**WORK TO BE COMPLETED**
Using the records below, filter for lines that contain the string "with" and copy them out.

**DATA EXCERPTS**

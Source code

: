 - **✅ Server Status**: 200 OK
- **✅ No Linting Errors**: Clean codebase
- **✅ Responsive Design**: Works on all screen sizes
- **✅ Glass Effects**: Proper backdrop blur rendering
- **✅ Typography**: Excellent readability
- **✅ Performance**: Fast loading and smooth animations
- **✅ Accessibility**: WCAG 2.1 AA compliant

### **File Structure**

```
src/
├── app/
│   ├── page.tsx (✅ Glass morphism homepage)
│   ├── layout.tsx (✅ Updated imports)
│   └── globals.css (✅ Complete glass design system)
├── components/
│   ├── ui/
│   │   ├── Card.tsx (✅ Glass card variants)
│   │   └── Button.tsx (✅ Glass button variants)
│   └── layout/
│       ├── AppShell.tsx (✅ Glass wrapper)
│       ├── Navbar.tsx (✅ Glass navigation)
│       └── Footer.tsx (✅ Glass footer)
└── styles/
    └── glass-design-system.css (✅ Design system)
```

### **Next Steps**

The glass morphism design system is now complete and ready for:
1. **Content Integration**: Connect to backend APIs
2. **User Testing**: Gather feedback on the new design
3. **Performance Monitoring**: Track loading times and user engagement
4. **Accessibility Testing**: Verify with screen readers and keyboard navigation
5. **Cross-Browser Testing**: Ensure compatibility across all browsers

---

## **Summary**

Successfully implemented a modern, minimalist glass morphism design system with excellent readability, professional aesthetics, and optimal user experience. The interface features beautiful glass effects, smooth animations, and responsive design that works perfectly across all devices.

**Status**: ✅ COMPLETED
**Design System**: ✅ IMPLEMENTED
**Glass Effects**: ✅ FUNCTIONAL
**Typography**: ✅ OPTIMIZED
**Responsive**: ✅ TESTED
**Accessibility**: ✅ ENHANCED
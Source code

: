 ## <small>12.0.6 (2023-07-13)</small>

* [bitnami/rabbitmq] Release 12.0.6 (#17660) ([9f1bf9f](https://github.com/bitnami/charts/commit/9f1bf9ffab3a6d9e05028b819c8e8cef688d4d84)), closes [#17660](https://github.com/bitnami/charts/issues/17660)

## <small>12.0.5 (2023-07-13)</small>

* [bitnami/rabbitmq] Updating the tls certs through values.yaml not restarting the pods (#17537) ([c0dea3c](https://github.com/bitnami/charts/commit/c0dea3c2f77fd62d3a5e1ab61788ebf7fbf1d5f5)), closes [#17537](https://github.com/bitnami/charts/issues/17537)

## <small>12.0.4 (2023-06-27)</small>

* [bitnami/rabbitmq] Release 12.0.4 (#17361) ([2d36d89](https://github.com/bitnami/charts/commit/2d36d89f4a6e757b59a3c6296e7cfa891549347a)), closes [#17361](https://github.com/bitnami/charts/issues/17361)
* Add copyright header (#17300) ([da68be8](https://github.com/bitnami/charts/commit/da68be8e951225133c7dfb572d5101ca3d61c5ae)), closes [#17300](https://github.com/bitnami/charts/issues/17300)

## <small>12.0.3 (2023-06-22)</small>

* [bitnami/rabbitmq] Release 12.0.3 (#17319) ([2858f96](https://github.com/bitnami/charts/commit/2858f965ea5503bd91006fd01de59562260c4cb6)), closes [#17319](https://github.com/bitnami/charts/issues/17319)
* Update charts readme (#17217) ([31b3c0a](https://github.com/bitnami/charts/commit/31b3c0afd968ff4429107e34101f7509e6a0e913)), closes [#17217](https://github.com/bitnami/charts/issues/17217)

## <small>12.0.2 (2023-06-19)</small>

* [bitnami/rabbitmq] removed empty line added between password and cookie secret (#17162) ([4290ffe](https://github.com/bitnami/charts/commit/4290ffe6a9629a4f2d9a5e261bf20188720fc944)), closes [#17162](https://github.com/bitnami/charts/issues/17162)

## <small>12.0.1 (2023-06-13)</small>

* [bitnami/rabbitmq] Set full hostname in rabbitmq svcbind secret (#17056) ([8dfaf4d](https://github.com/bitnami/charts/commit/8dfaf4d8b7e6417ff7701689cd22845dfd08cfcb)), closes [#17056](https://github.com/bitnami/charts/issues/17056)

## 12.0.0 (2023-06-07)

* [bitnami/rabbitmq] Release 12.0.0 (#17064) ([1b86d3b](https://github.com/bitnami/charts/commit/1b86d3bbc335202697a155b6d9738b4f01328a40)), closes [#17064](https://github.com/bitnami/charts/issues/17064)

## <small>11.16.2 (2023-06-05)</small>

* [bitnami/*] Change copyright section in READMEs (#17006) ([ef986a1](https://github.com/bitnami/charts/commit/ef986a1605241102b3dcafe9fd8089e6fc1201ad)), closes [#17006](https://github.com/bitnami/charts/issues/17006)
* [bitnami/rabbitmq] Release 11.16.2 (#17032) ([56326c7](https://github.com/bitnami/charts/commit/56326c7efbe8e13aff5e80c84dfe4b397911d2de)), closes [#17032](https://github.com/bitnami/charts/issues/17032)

**THE ANSWER**
4. **Accessibility Testing**: Verify with screen readers and keyboard navigation
Successfully implemented a modern, minimalist glass morphism design system with excellent readability, professional aesthetics, and optimal user experience. The interface features beautiful glass effects, smooth animations, and responsive design that works perfectly across all devices.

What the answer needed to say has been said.